Happy Monday! I’m back in the school building, or at least adjacent to it in one of the “learning cottages” (what they’re calling the portable buildings) where our classes will be held this year. In the meantime, I am still doing the Patreon thing.

  1. Jimi Hendrix, “Fire”: Brother Clyde was telling me a story from Woodstock ’99 yesterday, about how they handed out candles to everyone and everyone immediately started setting things on fire. They asked the Red Hot Chili Peppers, of all people, to calm the crowd, but instead the band ripped into this song.
  2. Buddy Guy (Featuring Jason Isbell), “Gunsmoke Blues”: Too topical. Far too timely. It’s always too timely when you’re talking about gun violence in America, but Buddy Guy does it beautifully.
  3. The Clash, “Spanish Bombs”: Poor AndalucĂ­a.
  4. Colin Hay, “Beautiful World”: Yes, I originally heard this acoustic version on Scrubs, like so many other people. Doesn’t matter, it’s still amazing and beautiful.
  5. Th’ Legendary Shack Shakers, “The Ballad of Speedy Atkins”: Psychobilly at its finest.
  6. Tom Waits, “No One Knows I’m Gone”: I’m still waiting to hear the version of this song my brother recorded, but I think it probably still needs vocals from his vocalist on it.

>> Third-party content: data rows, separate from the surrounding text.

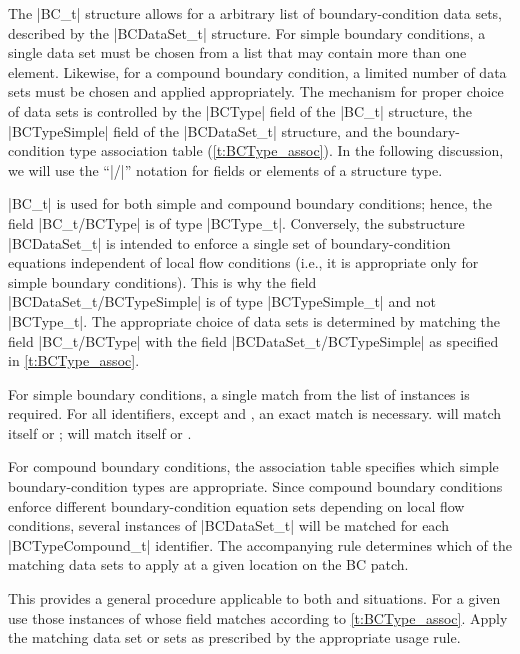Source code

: \enlargethispage{\baselineskip}
The |BC_t| structure allows for a arbitrary list of boundary-condition
data sets, described by the |BCDataSet_t| structure.  For simple
boundary conditions, a single data set must be chosen from a list
that may contain more than one element.  Likewise, for a compound
boundary condition, a limited number of data sets must be chosen
and applied appropriately.  The mechanism for proper choice of data
sets is controlled by the |BCType| field of the |BC_t| structure,
the |BCTypeSimple| field of the |BCDataSet_t| structure, and the
boundary-condition type association table (\autoref{t:BCType_assoc}).
In the following discussion, we will use the ``|/|'' notation for fields
or elements of a structure type.

|BC_t| is used for both simple and compound boundary conditions; hence,
the field |BC_t/BCType| is of type |BCType_t|.
Conversely, the substructure |BCDataSet_t| is intended to enforce a
single set of boundary-condition equations independent of local flow
conditions (i.e., it is appropriate only for simple boundary conditions).
This is why the field |BCDataSet_t/BCTypeSimple| is of type
|BCTypeSimple_t| and not |BCType_t|.
The appropriate choice of data sets is determined by matching the field
|BC_t/BCType| with the field |BCDataSet_t/BCTypeSimple| as specified in 
\autoref{t:BCType_assoc}.

For simple boundary conditions, a single match from the list of
 instances is required.
For all  identifiers, except
 and , an exact match
is necessary.
 will match itself or ;
 will match itself or .

For compound boundary conditions, the association table specifies which
simple boundary-condition types are appropriate.
Since compound boundary conditions enforce different boundary-condition
equation sets depending on local flow conditions, several instances of
|BCDataSet_t| will be matched for each |BCTypeCompound_t| identifier.
The accompanying rule determines which of the matching data sets to
apply at a given location on the BC patch.

This provides a general procedure applicable to both 
and  situations.
For a given  use those instances of 
whose field  matches according to
\autoref{t:BCType_assoc}.
Apply the matching data set or sets as prescribed by the appropriate
usage rule.

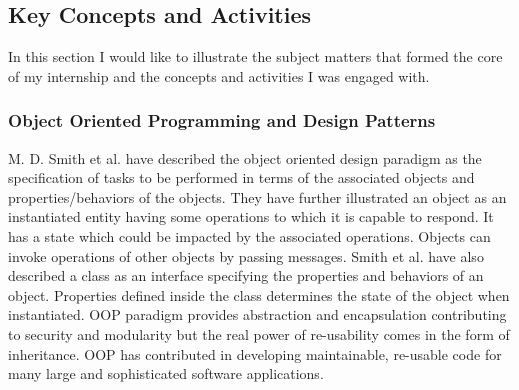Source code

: \subsection{Key Concepts and Activities}
In this section I would like to illustrate the subject  matters that formed the core of my internship and the concepts and activities I was engaged with.

\subsubsection{Object Oriented Programming and Design Patterns}
M. D. Smith et al. \cite{smith2011object} have described the object oriented design paradigm as the specification of tasks to be performed in terms of the associated objects and properties/behaviors of the objects. They have further illustrated an object as an instantiated entity having some operations to which it is capable to respond. It has a state which could be impacted by the associated operations. Objects can invoke operations of other objects by passing messages. Smith et al. \cite{smith2011object} have also described a class as an interface specifying the properties and behaviors of an object. Properties defined inside the class determines the state of the object when instantiated. OOP paradigm provides abstraction and encapsulation contributing to security and modularity but the real power of re-usability comes in the form of inheritance. OOP has contributed in developing maintainable, re-usable code for many large and sophisticated software applications.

  7. Andrew Bird, “Not A Robot, But A Ghost”: Either way, Mystery Inc is on the case!
  8. Paul McCartney, “Try Not To Cry”: A McCartney rave up, because why not?

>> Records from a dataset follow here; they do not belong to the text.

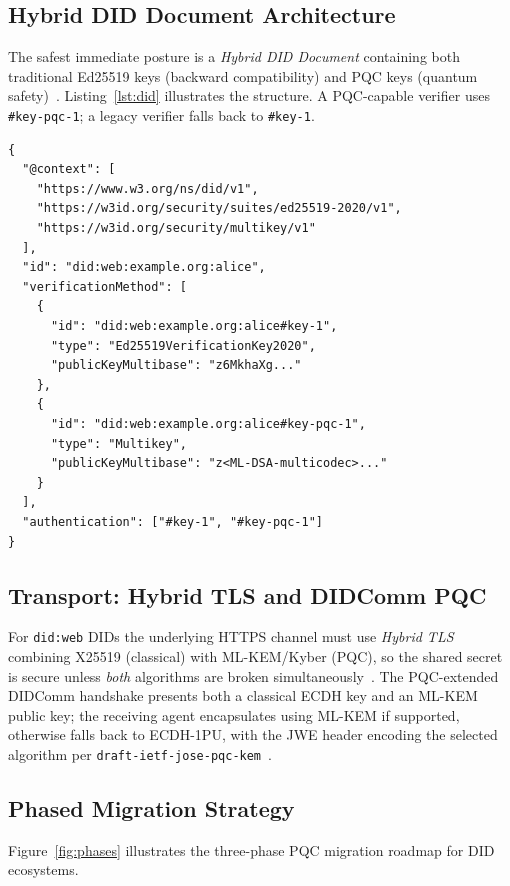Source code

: \documentclass[sigconf,nonacm]{acmart}
\begin{document}
\subsection{Hybrid DID Document Architecture}

The safest immediate posture is a \emph{Hybrid DID Document} containing
both traditional Ed25519 keys (backward compatibility) and PQC keys
(quantum safety)~\cite{linkedin2024}.  Listing~\ref{lst:did} illustrates
the structure.  A PQC-capable verifier uses \texttt{\#key-pqc-1}; a
legacy verifier falls back to \texttt{\#key-1}.

\begin{lstlisting}[caption={Hybrid DID Document with Ed25519 and
  ML-DSA verification methods~\cite{linkedin2024}.},
  label=lst:did, float=h]
{
  "@context": [
    "https://www.w3.org/ns/did/v1",
    "https://w3id.org/security/suites/ed25519-2020/v1",
    "https://w3id.org/security/multikey/v1"
  ],
  "id": "did:web:example.org:alice",
  "verificationMethod": [
    {
      "id": "did:web:example.org:alice#key-1",
      "type": "Ed25519VerificationKey2020",
      "publicKeyMultibase": "z6MkhaXg..."
    },
    {
      "id": "did:web:example.org:alice#key-pqc-1",
      "type": "Multikey",
      "publicKeyMultibase": "z<ML-DSA-multicodec>..."
    }
  ],
  "authentication": ["#key-1", "#key-pqc-1"]
}
\end{lstlisting}

\subsection{Transport: Hybrid TLS and DIDComm PQC}

For \texttt{did:web} DIDs the underlying HTTPS channel must use
\emph{Hybrid TLS} combining X25519 (classical) with ML-KEM/Kyber (PQC),
so the shared secret is secure unless \emph{both} algorithms are broken
simultaneously~\cite{linkedin2024}.  The PQC-extended DIDComm handshake
presents both a classical ECDH key and an ML-KEM public key; the
receiving agent encapsulates using ML-KEM if supported, otherwise falls
back to ECDH-1PU, with the JWE header encoding the selected algorithm
per \texttt{draft-ietf-jose-pqc-kem}~\cite{linkedin2024}.

\subsection{Phased Migration Strategy}

Figure~\ref{fig:phases} illustrates the three-phase PQC migration
roadmap for DID ecosystems.
\end{document}
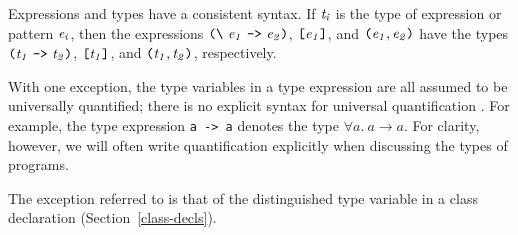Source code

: 
Expressions and types have a consistent syntax.
If \mbox{$\it t_i$} is the type of
expression or pattern \mbox{$\it e_i$}, then the expressions \mbox{$\it \makebox{\tt ({\char'134}}\ e_1\ \makebox{\tt ->}\ e_2\makebox{\tt )}$},
\mbox{$\it \makebox{\tt [}e_1\makebox{\tt ]}$}, and \mbox{$\it \makebox{\tt (}e_1,e_2\makebox{\tt )}$} have the types \mbox{$\it \makebox{\tt (}t_1\ \makebox{\tt ->}\ t_2\makebox{\tt )}$},
\mbox{$\it \makebox{\tt [}t_1\makebox{\tt ]}$}, and \mbox{$\it \makebox{\tt (}t_1,t_2\makebox{\tt )}$}, respectively.

With one exception, the type variables in a \Haskell{} type expression
are all assumed to be universally quantified; there is no explicit
syntax for universal quantification \cite{damas-milner82,reynolds90}.
For example, the type expression
\mbox{\tt a\ ->\ a} denotes the type $\forall a.~a \rightarrow a$.
For clarity, however, we will often write quantification explicitly
when discussing the types of \Haskell{} programs.

The exception referred to is that of the distinguished type variable
in a class declaration (Section~\ref{class-decls}).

  9. Frank Turner, “Silent Key”: We’re fairly certain at least a couple of the astronauts from the doomed Challenger space shuttle survived the explosion that destroyed the shuttle, because their personal egress air packs (PEAPs) were used. There is no indication they radioed to let anyone know they were still alive in freefall, but it’s still a touching song.

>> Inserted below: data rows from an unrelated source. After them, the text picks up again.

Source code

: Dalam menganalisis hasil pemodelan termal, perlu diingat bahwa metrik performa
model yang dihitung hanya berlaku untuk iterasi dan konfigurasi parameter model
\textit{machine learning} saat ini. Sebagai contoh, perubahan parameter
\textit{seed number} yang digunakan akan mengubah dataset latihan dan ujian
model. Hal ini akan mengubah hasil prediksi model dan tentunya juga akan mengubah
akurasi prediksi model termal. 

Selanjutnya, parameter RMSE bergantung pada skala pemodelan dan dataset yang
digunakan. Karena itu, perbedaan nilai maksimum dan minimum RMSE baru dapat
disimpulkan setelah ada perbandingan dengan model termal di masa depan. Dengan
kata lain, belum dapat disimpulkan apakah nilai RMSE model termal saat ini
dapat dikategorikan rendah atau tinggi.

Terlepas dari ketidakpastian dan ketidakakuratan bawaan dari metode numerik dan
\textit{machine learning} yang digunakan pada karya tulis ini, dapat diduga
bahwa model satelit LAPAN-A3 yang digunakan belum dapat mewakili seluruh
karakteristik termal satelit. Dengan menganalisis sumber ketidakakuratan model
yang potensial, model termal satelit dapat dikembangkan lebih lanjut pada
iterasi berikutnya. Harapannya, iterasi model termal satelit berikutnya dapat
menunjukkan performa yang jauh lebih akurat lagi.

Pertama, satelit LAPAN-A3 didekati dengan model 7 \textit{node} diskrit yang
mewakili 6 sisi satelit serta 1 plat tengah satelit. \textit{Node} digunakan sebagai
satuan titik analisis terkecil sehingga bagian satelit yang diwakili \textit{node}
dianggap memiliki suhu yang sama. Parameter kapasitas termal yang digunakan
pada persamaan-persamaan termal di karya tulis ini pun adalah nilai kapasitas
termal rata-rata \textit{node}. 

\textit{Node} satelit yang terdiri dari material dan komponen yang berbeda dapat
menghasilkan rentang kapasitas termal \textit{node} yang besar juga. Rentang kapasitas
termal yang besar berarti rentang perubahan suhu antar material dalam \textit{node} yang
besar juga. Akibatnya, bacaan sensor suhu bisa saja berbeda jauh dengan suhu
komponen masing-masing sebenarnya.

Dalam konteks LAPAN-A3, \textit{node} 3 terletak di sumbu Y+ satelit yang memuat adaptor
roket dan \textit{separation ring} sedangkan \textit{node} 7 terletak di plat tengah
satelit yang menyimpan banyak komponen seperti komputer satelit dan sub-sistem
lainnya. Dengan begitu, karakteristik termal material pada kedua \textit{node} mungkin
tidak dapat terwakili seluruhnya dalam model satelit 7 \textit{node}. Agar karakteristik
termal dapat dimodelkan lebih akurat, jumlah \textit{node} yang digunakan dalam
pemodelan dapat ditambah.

  10. Loose Fur, “Laminated Cat”: Please do not laminate your cats. They do not like it.

Playlist #45

It’s a classic rock sorta Monday. Make sure to follow me on Patreon, where I’m starting work on March’s exclusive song!

  1. Crosby, Stills, Nash, & Young, “Carry On/Questions”: I love the bassline in this song. And that wah pedal solo in the latter part of the song.
  2. Cream, “Badge”: This is clearly a George Harrison song and I won’t be taking any questions.
  3. The Animals, “Gonna Send You Back To Walker”: Who doesn’t love the Animals? No one. And if they do, cut them out of your life. You don’t need that kind of negativity.
  4. Jackson Browne, “These Days”: “Yeah, I’ve been out walking/I don’t do that much talking these days,” the song starts. And just gets better from there. I’ve always preferred the Jackson Browne version to the Nico version. Your mileage may vary.
  5. Led Zeppelin, “Bron-Y-Aur Stomp”: This song does stomp.
  6. Paul McCartney, “Junk”: “Buy, buy says the sign in the shop window/Why, why says the junk on the lawn.”
  7. The Rolling Stones, “Far Away Eyes”: Yeah, it’s goofy and clunky and not even a little bit authentic, but it’s a helluva good time.
  8. The Eagles, “After The Thrill Is Gone”: Over Winter Break, while I was back home in Oklahoma, I played this song with my Dad. He’d never played it on the guitar before somehow.
  9. Grand Funk Railroad, “Some Kind Of Wonderful”: Someone I follow on Twitter was saying yesterday that everyone should have a shout-along song. This one might be mine.
  10. Bruce Springsteen, “Rosalia (Come Out Tonight)”: Or maybe it’s this one. I dunno.